Phase 2: Die Phase 2 gibt es jetzt seit zehn Jahren. Alle drei Monate erscheint ein doch recht umfangreiches Heft, das einen beständig wachsenden Leser_innenkreis gefunden hat. Wir sind 2001 angetreten um linken Gruppen eine Plattform zur gemeinsamen Diskussion zu bieten, besonders nach dem Scheitern von zwei bundesweiten Organisierungsversuchen. Recht schnell wurde aber deutlich, dass es so viele Gemeinsamkeiten zwischen den Gruppen gar nicht gibt. Unsere Ausrichtung ist, dass wir für Linke relevante Themen diskutieren, dass unterschiedliche Positionen in einem Heft gegeneinander stehen können und Diskussionen um Theorie und Praxis begleitet werden. Zudem bemühen wir uns darum, Positionen und Theorien zunächst vorzustellen und zu diskutieren, bevor sie kritisiert werden. Unsere Devise für die Textauswahl ist: Pluralistisch mit harter Hand.

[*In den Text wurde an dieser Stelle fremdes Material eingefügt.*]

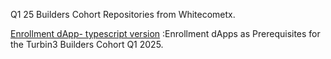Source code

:Q1 25 Builders Cohort Repositories from Whitecometx.

[Enrollment dApp- typescript version](https://github.com/whitecometx/Enrollment_dApp_typescript_version)  :Enrollment dApps as Prerequisites for the Turbin3 Builders Cohort Q1 2025.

Könnt ihr bitte etwas zur Entstehung eures Mediums und der Ausrichtung sagen?
Lizas Welt: Lizas Welt ist ein (Einzel-) Blog, das seit Februar 2006 existiert und sich mit den Themenschwerpunkten Politik und Fußball beschäftigt, wobei sich die politischen Beiträge im Wesentlichen auf die Bereiche Israel, Nahost, Antisemitismus und Islamismus konzentrieren. Sinn und Zweck des Blogs ist es, mit den bescheidenen und notwendig beschränkten Mitteln und Möglichkeiten einer Website Aufklärung, Kritik und Polemik zu betreiben und dabei in den genannten Bereichen zu einer Gegenöffentlichkeit beizutragen, die aus meiner Sicht dringend erforderlich ist.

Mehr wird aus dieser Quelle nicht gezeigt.